23      A Fossil (Gibraltar), que não figura na lista das 165 decisões fiscais antecipadas referida no n.° 6 do presente acórdão, obteve rendimentos de royalties de propriedade intelectual que não foram tributadas ao abrigo do ITA 2010. Em contrapartida, declarou a totalidade desses rendimentos que auferiu à Administração Fiscal dos Estados Unidos, onde foi pago um imposto sobre esses rendimentos à taxa de 35 %.

24      Em 19 de fevereiro de 2019, o Commissioner of Income Tax, que é, em Gibraltar, a autoridade encarregada da cobrança do imposto sobre o rendimento e os lucros, enviou à Comissão uma lista de beneficiários de um auxílio, na qual figurava a Fossil (Gibraltar), e comunicou-lhe o cálculo do montante do auxílio a recuperar junto da Fossil (Gibraltar).

25      Por carta de 8 de abril de 2019, o Commissioner of Income Tax propôs à Comissão um ajustamento do montante do auxílio a recuperar junto da Fossil (Gibraltar). O ajustamento proposto tinha em conta um imposto suplementar que tinha sido pago nos Estados Unidos pela Fossil Group na sequência da aplicação das regras americanas relativas às sociedades estrangeiras controladas.

26      Por cartas de 13 de maio e 6 de junho de 2019, a Direção-Geral (DG) «Concorrência» da Comissão considerou que esse ajustamento devia ser recusado.

27      Por carta de 26 de março de 2020, a DG «Concorrência» precisou que, para efeitos da determinação do imposto devido, o Commissioner of Income Tax não podia ter em conta o imposto pago nos Estados Unidos sobre os rendimentos da Fossil (Gibraltar) decorrentes de royalties de propriedade intelectual.

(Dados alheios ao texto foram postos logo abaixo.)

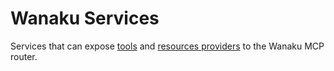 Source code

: # Wanaku Services 

Services that can expose [tools](./tools/README.md) and [resources providers](./providers/README.md) to the Wanaku MCP router. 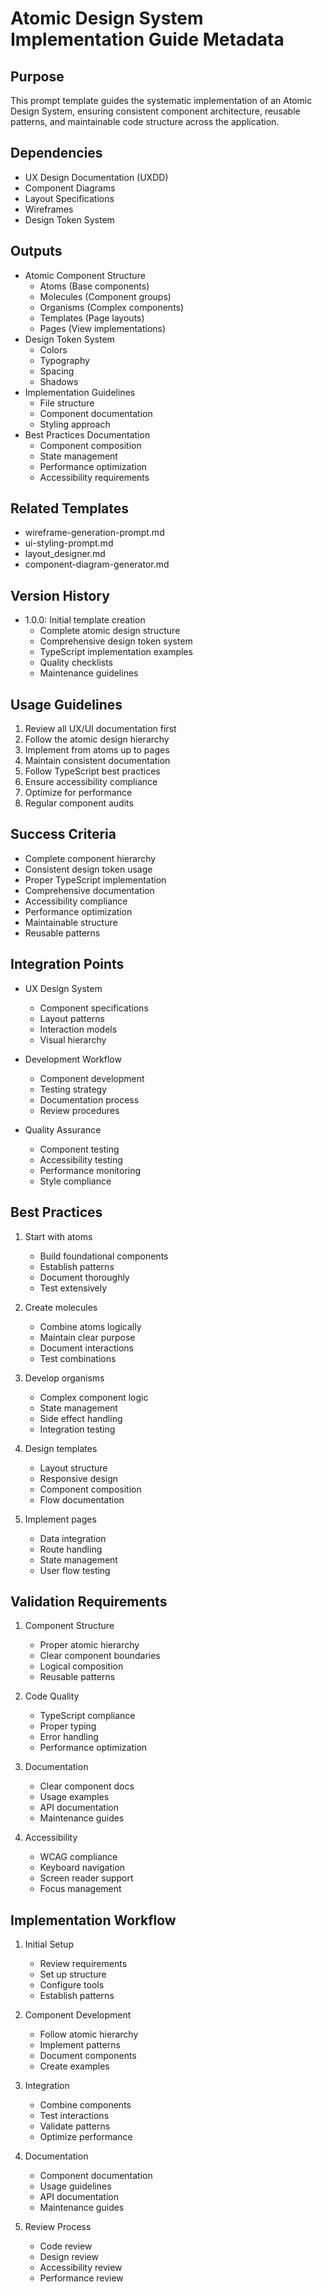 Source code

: # Atomic Design System Implementation Guide Metadata

## Purpose
This prompt template guides the systematic implementation of an Atomic Design System, ensuring consistent component architecture, reusable patterns, and maintainable code structure across the application.

## Dependencies
- UX Design Documentation (UXDD)
- Component Diagrams
- Layout Specifications
- Wireframes
- Design Token System

## Outputs
- Atomic Component Structure
  * Atoms (Base components)
  * Molecules (Component groups)
  * Organisms (Complex components)
  * Templates (Page layouts)
  * Pages (View implementations)
- Design Token System
  * Colors
  * Typography
  * Spacing
  * Shadows
- Implementation Guidelines
  * File structure
  * Component documentation
  * Styling approach
- Best Practices Documentation
  * Component composition
  * State management
  * Performance optimization
  * Accessibility requirements

## Related Templates
- wireframe-generation-prompt.md
- ui-styling-prompt.md
- layout_designer.md
- component-diagram-generator.md

## Version History
- 1.0.0: Initial template creation
  * Complete atomic design structure
  * Comprehensive design token system
  * TypeScript implementation examples
  * Quality checklists
  * Maintenance guidelines

## Usage Guidelines
1. Review all UX/UI documentation first
2. Follow the atomic design hierarchy
3. Implement from atoms up to pages
4. Maintain consistent documentation
5. Follow TypeScript best practices
6. Ensure accessibility compliance
7. Optimize for performance
8. Regular component audits

## Success Criteria
- Complete component hierarchy
- Consistent design token usage
- Proper TypeScript implementation
- Comprehensive documentation
- Accessibility compliance
- Performance optimization
- Maintainable structure
- Reusable patterns

## Integration Points
- UX Design System
  * Component specifications
  * Layout patterns
  * Interaction models
  * Visual hierarchy

- Development Workflow
  * Component development
  * Testing strategy
  * Documentation process
  * Review procedures

- Quality Assurance
  * Component testing
  * Accessibility testing
  * Performance monitoring
  * Style compliance

## Best Practices
1. Start with atoms
   - Build foundational components
   - Establish patterns
   - Document thoroughly
   - Test extensively

2. Create molecules
   - Combine atoms logically
   - Maintain clear purpose
   - Document interactions
   - Test combinations

3. Develop organisms
   - Complex component logic
   - State management
   - Side effect handling
   - Integration testing

4. Design templates
   - Layout structure
   - Responsive design
   - Component composition
   - Flow documentation

5. Implement pages
   - Data integration
   - Route handling
   - State management
   - User flow testing

## Validation Requirements
1. Component Structure
   - Proper atomic hierarchy
   - Clear component boundaries
   - Logical composition
   - Reusable patterns

2. Code Quality
   - TypeScript compliance
   - Proper typing
   - Error handling
   - Performance optimization

3. Documentation
   - Clear component docs
   - Usage examples
   - API documentation
   - Maintenance guides

4. Accessibility
   - WCAG compliance
   - Keyboard navigation
   - Screen reader support
   - Focus management

## Implementation Workflow
1. Initial Setup
   - Review requirements
   - Set up structure
   - Configure tools
   - Establish patterns

2. Component Development
   - Follow atomic hierarchy
   - Implement patterns
   - Document components
   - Create examples

3. Integration
   - Combine components
   - Test interactions
   - Validate patterns
   - Optimize performance

4. Documentation
   - Component documentation
   - Usage guidelines
   - API documentation
   - Maintenance guides

5. Review Process
   - Code review
   - Design review
   - Accessibility review
   - Performance review
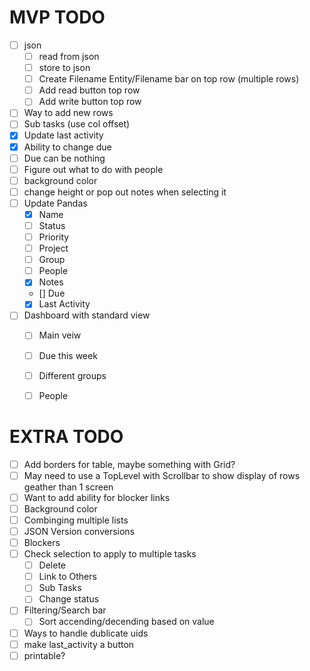 # MVP TODO
- [ ] json
    - [ ] read from json
    - [ ] store to json
    - [ ] Create Filename Entity/Filename bar on top row (multiple rows)
    - [ ] Add read button top row
    - [ ] Add write button top row
- [ ] Way to add new rows
- [ ] Sub tasks (use col offset)
- [x] Update last activity
- [x] Ability to change due
- [ ] Due can be nothing
- [ ] Figure out what to do with people
- [ ] background color
- [ ] change height or pop out notes when selecting it
- [ ] Update Pandas
    - [x] Name
    - [ ] Status
    - [ ] Priority 
    - [ ] Project 
    - [ ] Group
    - [ ] People
    - [x] Notes
    - [] Due
    - [x] Last Activity
- [ ] Dashboard with standard view
    - [ ] Main veiw
    - [ ] Due this week
    - [ ] Different groups
    - [ ] People


# EXTRA TODO
- [ ] Add borders for table, maybe something with Grid?
- [ ] May need to use a TopLevel with Scrollbar to show display of rows geather than 1 screen
- [ ] Want to add ability for blocker links
- [ ] Background color
- [ ] Combinging multiple lists
- [ ] JSON Version conversions
- [ ] Blockers
- [ ] Check selection to apply to multiple tasks
    - [ ] Delete
    - [ ] Link to Others
    - [ ] Sub Tasks
    - [ ] Change status
- [ ] Filtering/Search bar
    - [ ] Sort accending/decending based on value
- [ ] Ways to handle dublicate uids
- [ ] make last_activity a button
- [ ] printable?
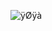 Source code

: ![ÿØÿà](http://127.0.0.1:5500/aulas-tecnostart01/aulas-tecnostart01/Exercicios/00_CSS/Exercicio%208/Table.html/to/img.png)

28      Segundo a DG «Concorrência», o método de cálculo do imposto devido para efeitos da recuperação do auxílio descrito no considerando 226 da Decisão 2019/700 não tem por objeto autorizar a dedução dos impostos pagos nos Estados Unidos, em aplicação das regras americanas relativas às sociedades estrangeiras controladas. Com efeito, o imposto previsto por estas regras responde a uma lógica fiscal própria, a saber, a luta contra a fraude, pelo que não tem incidência no raciocínio subjacente à Decisão 2019/700 nem no método de cálculo do auxílio a recuperar junto da Fossil (Gibraltar). Os serviços da Comissão precisaram, nomeadamente, que o ponto 102 da Comunicação da Comissão relativa à recuperação dos auxílios estatais ilegais e incompatíveis com o mercado interno (JO 2019, C 247, p. 1), que permite a um Estado-Membro ter em conta, no cálculo do montante do auxílio a recuperar, o facto de o beneficiário de um auxílio ilegal ter ou não pago impostos relativos ao auxílio recebido, não era aplicável no processo principal, uma vez que a Fossil (Gibraltar) não tinha pago tais impostos.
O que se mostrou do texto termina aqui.